If you’re familiar with making translations changes on the Metaswitch Call Feature Server (CFS), you will likely appreciate the range of tools available to test your changes before activating them for your whole network.
On the CFS, not only can you run Route Verification Tests (RVTs), but you can also assign an Overriding Config Set to a test line, so that all calls from that subscriber use your new translations – allowing you to thoroughly validate your updates without endangering the rest of the traffic on your network.
However, if you are making changes to call policy sets on the Perimeta Session Border Controller (SBC) you don’t have the same tools available. On the Perimeta all calls use the same active call policy set – you can’t assign a different call policy set for test lines. This means that if you are making some large/risky changes to your routing policies, there’s no easy way to test before making them active for your entire network.
We encountered this problem recently on a client migration project and were able to find a pretty decent workaround to the problem, which I’ll share in this article.
Perimeta call policy set design
At a high level, we took the following approach:
- Create duplicates of key routing tables (or perhaps the whole call-policy-set) with a tweaked name (e.g. tablename-new) and implement your routing changes in these new tables (while leaving the old tables in place).
- Add a new table of type rtg-src-id-table which filters calls based on caller ID, and use this to identify calls from specific test lines and route them to your new tables.
- We used a rtg-least-cost-table to provide an overflow route for standard calls (that didn’t match the filter) as we had some problems using the default match regex tools in some circumstances.
Putting that all together, the flow looks something like this.

Filtering on Caller ID in Perimeta
Let’s look in more detail at that FilterCallerID table.
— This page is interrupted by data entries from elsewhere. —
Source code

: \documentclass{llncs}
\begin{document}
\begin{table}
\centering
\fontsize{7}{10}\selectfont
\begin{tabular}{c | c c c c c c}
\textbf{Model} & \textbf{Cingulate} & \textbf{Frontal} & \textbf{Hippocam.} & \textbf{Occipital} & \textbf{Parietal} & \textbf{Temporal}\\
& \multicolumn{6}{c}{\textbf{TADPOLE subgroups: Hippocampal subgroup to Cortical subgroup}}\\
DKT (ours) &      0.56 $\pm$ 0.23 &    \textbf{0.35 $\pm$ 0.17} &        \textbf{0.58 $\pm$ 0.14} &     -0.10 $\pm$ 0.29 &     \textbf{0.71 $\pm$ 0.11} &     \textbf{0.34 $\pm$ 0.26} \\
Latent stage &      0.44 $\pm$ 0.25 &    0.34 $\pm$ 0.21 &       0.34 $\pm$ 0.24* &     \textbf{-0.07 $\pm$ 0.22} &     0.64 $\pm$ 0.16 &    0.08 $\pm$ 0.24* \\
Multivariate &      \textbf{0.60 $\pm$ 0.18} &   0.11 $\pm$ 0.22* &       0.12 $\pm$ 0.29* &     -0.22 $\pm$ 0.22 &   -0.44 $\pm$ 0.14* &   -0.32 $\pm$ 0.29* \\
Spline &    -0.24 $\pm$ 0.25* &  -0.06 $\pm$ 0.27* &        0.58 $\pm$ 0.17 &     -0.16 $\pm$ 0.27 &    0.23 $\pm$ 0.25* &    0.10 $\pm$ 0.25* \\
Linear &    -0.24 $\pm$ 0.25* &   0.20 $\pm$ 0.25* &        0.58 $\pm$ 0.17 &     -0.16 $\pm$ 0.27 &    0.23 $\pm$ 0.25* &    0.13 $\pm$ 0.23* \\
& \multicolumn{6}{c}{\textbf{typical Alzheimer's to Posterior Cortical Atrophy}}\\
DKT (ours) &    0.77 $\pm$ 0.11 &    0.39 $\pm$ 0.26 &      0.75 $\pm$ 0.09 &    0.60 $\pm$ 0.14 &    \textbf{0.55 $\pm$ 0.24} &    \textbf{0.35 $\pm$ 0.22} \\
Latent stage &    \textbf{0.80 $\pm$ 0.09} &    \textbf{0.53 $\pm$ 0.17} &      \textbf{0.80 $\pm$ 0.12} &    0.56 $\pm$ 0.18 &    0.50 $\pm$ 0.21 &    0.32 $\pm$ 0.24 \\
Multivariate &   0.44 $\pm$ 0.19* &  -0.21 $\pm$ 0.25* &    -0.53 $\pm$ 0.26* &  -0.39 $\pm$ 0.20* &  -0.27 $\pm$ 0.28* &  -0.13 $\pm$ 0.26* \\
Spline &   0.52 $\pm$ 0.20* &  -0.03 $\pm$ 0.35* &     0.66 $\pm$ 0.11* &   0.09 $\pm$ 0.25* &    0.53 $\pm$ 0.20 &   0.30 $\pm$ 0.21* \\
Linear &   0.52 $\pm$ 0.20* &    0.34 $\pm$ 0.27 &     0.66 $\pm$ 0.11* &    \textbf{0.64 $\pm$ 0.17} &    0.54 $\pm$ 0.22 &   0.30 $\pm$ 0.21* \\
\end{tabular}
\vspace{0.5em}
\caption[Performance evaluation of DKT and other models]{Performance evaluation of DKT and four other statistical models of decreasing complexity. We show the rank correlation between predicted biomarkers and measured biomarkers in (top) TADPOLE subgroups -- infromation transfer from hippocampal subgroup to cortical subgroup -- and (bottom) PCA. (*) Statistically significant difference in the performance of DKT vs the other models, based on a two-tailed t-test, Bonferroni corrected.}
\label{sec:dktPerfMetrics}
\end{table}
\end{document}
Here’s some sample code that we used.
rtg-src-id-table FilterCallerID
entry 10
match-id digits 2345556789
action next-table mynexttable-new
entry 20
match-id digits 2025556789
action next-table mynexttable-new
entry 100
match-id digits "[0-9+#*A-Fa-f]" prefix
action next-table mynexttable-old
entry 101
match-id text-regex .*
action next-table mynexttable-old
This type of table: rtg-src-id-table looks at the calling number, and then matches on that. So in our case we’re matching on a couple of test numbers (234-555-6789 and 202-555-6789) and if the caller ID matches we’re moving to the “-new” routing table to use the new translations we’ve built.
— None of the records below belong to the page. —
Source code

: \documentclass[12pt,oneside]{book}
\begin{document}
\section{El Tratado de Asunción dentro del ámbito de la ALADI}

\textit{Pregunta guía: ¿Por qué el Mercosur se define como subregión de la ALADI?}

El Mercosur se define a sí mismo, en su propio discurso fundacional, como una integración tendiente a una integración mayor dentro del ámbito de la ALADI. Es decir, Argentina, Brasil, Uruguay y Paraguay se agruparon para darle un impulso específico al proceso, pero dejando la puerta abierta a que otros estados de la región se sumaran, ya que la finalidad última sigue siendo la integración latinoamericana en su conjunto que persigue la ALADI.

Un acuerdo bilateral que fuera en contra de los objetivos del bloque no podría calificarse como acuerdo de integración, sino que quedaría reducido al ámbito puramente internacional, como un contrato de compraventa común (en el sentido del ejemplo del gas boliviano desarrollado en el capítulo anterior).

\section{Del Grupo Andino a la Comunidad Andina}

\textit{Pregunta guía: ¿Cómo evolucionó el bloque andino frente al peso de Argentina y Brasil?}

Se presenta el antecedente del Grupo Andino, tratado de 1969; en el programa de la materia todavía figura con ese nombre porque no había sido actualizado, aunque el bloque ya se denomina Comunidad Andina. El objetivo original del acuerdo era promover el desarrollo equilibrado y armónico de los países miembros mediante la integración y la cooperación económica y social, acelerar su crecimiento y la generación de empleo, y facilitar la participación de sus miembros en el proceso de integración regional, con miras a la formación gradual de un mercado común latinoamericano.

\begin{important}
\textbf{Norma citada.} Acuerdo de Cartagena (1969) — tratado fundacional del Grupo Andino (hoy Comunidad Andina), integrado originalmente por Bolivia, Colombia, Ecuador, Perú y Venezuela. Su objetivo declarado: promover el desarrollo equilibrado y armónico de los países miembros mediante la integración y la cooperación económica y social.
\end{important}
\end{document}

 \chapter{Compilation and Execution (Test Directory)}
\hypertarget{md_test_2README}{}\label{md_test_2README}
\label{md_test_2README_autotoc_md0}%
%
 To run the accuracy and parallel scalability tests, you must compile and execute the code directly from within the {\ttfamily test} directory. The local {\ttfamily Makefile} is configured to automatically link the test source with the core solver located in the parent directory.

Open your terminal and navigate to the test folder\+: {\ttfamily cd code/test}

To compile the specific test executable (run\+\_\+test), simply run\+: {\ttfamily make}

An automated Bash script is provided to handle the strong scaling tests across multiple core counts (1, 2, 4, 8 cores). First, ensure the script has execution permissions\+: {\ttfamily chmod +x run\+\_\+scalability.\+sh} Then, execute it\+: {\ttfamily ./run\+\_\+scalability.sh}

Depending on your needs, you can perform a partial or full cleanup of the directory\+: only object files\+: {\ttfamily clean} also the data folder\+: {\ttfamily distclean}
Entries 100 and 101 are an attempt to provide a default match. The first matches any caller ID that begins with any digit as a prefix, and then sends it to the original routing logic. The second handles a text-based caller ID, and matches any text value and sends to the original routing logic.
You would think this was sufficient to split out test calls from regular calls, but we actually found an edge case that wasn’t covered. If the caller ID is totally blank (i.e. a SIP URI that looks like <sip:192.168.1.2>) then this doesn’t match. That may be pretty unlikely, but in case you run into the same problem, we found a work-around, and that’s what leads to FirstTable in the above logic.
Overflow routing if no match is found
If no match is found in the FilterCallerID table, we want the routing logic to have a backup plan – and that’s why we created FirstTable. This table is a least cost routing table, to force it to always check for a match in the FilterCallerID table first, but if none is found we have a higher-cost overflow route into our standard / original routing logic.
Here’s the sample configuration.
rtg-least-cost-table FirstTable
description "Create an overflow route if no match"
entry 10
cost 10
action next-table FilterCallerID
entry 20
cost 20
action next-table mynexttable-old
By combining these two tables, and inserting them in front of your new and old call policy set logic, it’s possible to activate your Perimeta translations, but have the new logic apply only to those test numbers you define in the FilterCallerID table.
Once you’ve tested and you’re happy it all works, you can remove the extra tables – or better yet simply replace all the references to mynexttable-old with mynexttable-new, but leave the framework in place so that it’s easy to test the next set of changes.
I hope you find this useful. There may well be other methods of testing large Perimeta changes – including better options – so if you have a different approach I’d love to hear from you.